2019年9月25日水曜日

京都観世会九月例会~《錦木》

2019年9月22日(日)京都観世会館
速水御舟《錦木》

能《錦木》浅井通昭
 ツレ女 橋本忠樹 里人 山口耕道
 旅僧 福王知登 喜多雅人 中村宜成
 左鴻泰弘 林大和 山本哲也 井上敬介
 後見 井上裕久 橋本光史
 地謡  吉浪壽晃 味方玄 浦部幸裕
         浦田保親 林宗一郎 深野貴彦
         梅田嘉宏 樹下千慧

狂言《舎弟》茂山千之丞
 茂山逸平 丸石やすし

能《三井寺・無俳之伝》片山九郎右衛門
 子方 梅田晃煕 アイ茂山忠三郎
 宝生欣哉 平木豊男 宝生尚哉
 杉市和 飯田清一 河村大
 後見 大江又三郎 青木道喜
 地謡 浅井文義 河村和重 河村晴道
  分林道治 大江信行 宮本茂樹
      河村和貴 大江広祐

仕舞《道明寺》浦田保親
  《松風》河村晴久
  《松虫キリ》鷲尾世志子
  《善界》浦部幸裕

能《天鼓・弄鼓之舞》浦田保浩
 ワキ福王和幸 アイ茂山千五郎
 森田保美 久田舜一郎 谷口正壽 前川光範
 後見 杉浦豊彦 深野新次郎
 地謡 河村晴久 河村博重 片山伸吾
        味方團 吉田篤史 松野浩行
    大江泰正 河村和晃



台風接近中の3連休の中日、祇園饅頭で栗赤飯と栗もち(観能のお供♡)を求めてから観世会館へ。
この日のひそかなお目当ては、山本哲也VS河村大VS谷口正壽という、当代関西を代表する大鼓方さんの聴き比べ。いずれ劣らぬ脂の乗った実力派。大鼓がこんなに好きになったのも、この3人の大鼓方さんのおかげです。


能《錦木》
《錦木》と聞いて真っ先に思い浮かぶのが、2年前に拝見した梅若紀彰さんの《錦木・替之型》。これは国立能楽堂企画公演「近代絵画と能」シリーズの舞台で、速水御舟の《錦木》をテーマにしていた。紀彰さん扮する《錦木》の男は御舟の絵から抜け出たような、一途に恋する青年だった。
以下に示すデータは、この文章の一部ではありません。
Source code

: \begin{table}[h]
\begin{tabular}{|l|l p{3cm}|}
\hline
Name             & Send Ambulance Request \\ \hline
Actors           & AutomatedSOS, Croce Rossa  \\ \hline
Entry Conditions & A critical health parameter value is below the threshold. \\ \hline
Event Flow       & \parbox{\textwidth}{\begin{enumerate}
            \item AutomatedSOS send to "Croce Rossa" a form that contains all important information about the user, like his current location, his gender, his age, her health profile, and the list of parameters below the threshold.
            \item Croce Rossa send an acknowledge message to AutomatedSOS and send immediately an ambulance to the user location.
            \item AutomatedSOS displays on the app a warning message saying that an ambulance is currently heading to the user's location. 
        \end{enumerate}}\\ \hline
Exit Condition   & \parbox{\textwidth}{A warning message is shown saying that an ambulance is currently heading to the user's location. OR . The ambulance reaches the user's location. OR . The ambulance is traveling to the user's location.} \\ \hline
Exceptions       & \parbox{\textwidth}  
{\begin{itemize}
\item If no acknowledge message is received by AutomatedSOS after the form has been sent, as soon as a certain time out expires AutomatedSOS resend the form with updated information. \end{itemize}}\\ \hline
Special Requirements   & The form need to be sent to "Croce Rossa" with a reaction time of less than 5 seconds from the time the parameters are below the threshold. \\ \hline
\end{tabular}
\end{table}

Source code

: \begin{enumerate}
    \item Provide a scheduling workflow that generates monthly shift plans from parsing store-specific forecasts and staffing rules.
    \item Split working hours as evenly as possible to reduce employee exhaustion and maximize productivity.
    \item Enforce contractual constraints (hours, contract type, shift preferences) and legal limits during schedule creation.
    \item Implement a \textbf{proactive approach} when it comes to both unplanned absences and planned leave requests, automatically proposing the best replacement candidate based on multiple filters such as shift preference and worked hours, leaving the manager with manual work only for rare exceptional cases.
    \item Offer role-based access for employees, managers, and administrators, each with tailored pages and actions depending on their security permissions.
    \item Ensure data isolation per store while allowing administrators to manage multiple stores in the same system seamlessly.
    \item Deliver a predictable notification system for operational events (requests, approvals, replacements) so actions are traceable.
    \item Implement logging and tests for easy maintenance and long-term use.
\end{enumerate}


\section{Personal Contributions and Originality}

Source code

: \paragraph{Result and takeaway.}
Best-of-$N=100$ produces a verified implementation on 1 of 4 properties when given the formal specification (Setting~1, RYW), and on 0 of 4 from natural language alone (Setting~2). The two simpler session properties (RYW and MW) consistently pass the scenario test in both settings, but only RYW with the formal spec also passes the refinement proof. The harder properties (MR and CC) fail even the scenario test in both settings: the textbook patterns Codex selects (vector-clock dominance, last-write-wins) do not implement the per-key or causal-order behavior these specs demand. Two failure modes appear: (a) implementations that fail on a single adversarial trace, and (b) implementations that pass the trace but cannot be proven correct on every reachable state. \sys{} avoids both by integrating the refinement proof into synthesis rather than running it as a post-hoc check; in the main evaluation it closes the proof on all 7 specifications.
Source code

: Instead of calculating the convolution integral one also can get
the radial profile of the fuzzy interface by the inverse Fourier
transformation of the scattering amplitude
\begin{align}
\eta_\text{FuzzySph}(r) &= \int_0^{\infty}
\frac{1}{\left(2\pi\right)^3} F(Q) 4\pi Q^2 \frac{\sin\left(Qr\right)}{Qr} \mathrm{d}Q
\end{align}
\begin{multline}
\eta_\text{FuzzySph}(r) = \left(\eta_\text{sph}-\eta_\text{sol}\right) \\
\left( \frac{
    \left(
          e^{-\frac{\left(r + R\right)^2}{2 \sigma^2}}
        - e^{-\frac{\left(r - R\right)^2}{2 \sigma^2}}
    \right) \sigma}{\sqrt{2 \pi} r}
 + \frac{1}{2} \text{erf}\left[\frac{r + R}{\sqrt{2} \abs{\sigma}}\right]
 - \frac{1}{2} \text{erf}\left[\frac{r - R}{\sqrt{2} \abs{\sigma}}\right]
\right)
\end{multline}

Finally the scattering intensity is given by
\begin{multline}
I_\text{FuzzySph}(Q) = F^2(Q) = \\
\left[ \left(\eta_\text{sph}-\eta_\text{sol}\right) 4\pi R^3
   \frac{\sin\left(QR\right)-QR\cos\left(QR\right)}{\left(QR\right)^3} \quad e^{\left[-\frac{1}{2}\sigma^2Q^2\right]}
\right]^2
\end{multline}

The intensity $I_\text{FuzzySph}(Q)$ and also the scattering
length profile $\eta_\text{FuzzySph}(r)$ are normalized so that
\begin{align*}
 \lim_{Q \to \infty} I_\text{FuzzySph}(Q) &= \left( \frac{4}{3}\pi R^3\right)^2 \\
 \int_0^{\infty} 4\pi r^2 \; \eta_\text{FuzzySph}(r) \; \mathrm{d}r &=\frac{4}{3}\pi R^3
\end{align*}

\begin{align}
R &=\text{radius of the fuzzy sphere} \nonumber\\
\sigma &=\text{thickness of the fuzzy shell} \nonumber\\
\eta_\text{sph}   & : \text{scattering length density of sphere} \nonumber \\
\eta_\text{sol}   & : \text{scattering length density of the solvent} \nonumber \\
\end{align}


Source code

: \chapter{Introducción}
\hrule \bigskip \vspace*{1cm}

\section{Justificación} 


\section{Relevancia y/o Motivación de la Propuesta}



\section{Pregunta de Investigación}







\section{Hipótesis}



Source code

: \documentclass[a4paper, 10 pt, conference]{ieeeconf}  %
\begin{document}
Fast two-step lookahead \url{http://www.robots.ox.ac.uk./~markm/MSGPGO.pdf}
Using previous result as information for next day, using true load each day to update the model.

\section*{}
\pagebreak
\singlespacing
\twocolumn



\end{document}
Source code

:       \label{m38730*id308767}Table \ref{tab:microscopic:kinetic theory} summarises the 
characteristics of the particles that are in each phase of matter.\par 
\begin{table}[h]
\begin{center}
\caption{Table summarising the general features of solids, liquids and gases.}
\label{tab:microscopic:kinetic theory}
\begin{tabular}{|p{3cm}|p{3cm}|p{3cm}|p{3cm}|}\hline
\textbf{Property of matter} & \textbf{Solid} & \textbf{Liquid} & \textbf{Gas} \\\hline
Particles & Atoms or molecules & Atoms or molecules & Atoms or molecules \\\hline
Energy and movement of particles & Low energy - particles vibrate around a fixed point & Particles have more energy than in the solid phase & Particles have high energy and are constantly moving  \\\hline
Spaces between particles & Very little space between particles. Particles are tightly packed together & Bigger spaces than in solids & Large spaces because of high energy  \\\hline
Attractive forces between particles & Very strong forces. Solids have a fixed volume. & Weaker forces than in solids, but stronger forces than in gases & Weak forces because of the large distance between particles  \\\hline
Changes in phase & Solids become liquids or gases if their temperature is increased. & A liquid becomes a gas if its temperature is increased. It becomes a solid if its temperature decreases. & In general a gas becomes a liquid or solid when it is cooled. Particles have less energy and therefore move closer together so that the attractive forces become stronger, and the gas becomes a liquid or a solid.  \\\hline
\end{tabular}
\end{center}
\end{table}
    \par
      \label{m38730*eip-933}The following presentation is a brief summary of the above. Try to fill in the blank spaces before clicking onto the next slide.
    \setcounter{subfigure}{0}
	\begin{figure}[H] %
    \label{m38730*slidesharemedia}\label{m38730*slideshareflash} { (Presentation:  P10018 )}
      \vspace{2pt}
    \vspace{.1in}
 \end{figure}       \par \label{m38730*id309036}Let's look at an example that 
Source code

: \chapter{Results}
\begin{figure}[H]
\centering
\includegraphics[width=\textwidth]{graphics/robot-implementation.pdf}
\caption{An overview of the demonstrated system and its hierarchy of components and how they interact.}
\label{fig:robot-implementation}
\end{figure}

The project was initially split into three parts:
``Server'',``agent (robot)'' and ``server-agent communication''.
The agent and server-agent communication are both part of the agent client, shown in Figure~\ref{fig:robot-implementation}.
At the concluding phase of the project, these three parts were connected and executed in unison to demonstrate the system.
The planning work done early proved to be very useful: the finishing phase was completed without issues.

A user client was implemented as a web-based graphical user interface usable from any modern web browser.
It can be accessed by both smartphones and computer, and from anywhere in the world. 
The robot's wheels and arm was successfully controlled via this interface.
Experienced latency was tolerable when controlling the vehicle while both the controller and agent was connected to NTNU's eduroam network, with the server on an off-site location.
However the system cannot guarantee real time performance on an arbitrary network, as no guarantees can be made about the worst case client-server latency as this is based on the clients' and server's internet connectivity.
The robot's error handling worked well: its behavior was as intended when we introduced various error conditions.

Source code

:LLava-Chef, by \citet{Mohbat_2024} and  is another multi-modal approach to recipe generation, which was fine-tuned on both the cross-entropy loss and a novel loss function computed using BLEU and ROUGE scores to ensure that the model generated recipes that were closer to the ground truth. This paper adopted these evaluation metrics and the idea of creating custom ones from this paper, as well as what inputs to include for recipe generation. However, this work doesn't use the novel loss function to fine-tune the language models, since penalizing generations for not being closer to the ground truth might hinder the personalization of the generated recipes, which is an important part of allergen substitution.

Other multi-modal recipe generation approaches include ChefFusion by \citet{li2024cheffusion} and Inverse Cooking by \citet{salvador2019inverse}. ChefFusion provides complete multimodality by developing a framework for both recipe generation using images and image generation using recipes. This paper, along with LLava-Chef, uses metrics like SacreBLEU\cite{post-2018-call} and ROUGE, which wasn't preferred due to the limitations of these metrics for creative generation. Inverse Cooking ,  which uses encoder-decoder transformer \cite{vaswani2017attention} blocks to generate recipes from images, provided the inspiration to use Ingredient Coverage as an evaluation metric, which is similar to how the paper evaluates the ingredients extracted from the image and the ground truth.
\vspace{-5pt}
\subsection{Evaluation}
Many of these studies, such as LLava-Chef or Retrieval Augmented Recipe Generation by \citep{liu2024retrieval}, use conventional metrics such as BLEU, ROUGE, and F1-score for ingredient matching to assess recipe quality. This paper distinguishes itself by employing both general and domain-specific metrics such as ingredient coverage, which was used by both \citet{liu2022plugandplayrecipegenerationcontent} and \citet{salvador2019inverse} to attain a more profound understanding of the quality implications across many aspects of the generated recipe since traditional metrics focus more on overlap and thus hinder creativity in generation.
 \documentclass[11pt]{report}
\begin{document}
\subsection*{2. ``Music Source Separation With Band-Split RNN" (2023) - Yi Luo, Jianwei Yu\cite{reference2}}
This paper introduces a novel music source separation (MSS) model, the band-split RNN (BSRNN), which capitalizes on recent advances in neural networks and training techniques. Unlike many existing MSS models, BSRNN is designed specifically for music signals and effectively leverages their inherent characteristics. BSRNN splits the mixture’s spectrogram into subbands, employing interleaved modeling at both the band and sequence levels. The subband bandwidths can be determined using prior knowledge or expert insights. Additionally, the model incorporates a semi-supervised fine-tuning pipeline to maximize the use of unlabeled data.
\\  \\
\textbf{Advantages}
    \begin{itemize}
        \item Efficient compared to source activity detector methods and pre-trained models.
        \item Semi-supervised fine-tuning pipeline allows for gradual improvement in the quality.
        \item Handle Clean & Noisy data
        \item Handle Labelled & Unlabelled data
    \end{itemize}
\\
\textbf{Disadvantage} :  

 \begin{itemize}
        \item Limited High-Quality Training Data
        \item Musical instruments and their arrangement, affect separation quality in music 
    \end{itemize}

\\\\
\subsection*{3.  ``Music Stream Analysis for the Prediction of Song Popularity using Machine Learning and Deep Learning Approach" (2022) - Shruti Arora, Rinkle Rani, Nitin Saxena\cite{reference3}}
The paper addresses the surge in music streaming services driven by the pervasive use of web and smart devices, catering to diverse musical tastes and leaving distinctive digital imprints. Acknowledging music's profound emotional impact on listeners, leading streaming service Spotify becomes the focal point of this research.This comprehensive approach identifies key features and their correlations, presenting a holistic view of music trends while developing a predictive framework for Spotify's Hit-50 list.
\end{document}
求愛を再現する場面では、家のなかで細布を織る女と、家の外で錦木を立ける男とが、たがいの気配を感じながら相手を意識している。きっと、女の気持ちをそれとなく感じられたからこそ、男は3年間も錦木を立てつづけたのだろう……そう思えた《錦木》だった。


浅井通昭さんの舞台を拝見するのは初めてだったが、この日の《錦木》は京都観世らしさが前面に押し出されていて、ここでしか味わえない《錦木》だと思った。

京都観世の醍醐味は、なんといっても「謡」。京観世の伝統に裏打ちされた「謡」である。
シテとツレの連吟の美しさ、地取の低音の渋く深みのある響き。
豊かで充実した謡の世界によって、あの世でしか結ばれなかった男女の、せつないまでに熱い情愛がひしひしと伝わってくる。地謡の地取が、陸奥の架空の里に、物哀しい秋の空気と陰翳を与えていた。


間狂言では、女の両親が反対したため、女は男の求愛を受け入れられなかったこと、3年通い続けた男が死に、それを悲しんで女も亡くなり、男が積み上げた錦木とともに悲恋の男女が錦塚に葬られたことが語られる。


シテは端正な顔立ちで、直面がよく似合う。
所作や舞がやや硬質に見えたが、それがかえって、錦木を立て続けた男の執念ともいえるひたむきさを感じさせる。

黄鐘早舞は大小物のため、太鼓は出端だけの出番。
黄鐘早舞は男舞と似ているが、凛々しい男気よりも、亡霊となった男の舞う儚さ、心の影の部分、憂悶の名残りのようなものが微かに漂っていた。

最後は「朝の原の野中の塚とぞなりにける」で、シテは飛び返って左袖を被き、立ち上がって左袖を巻いて留拍子。
歌語りのなかの男女の悲恋にふさわしい、陸奥の秋の抒情を感じさせる舞台だった。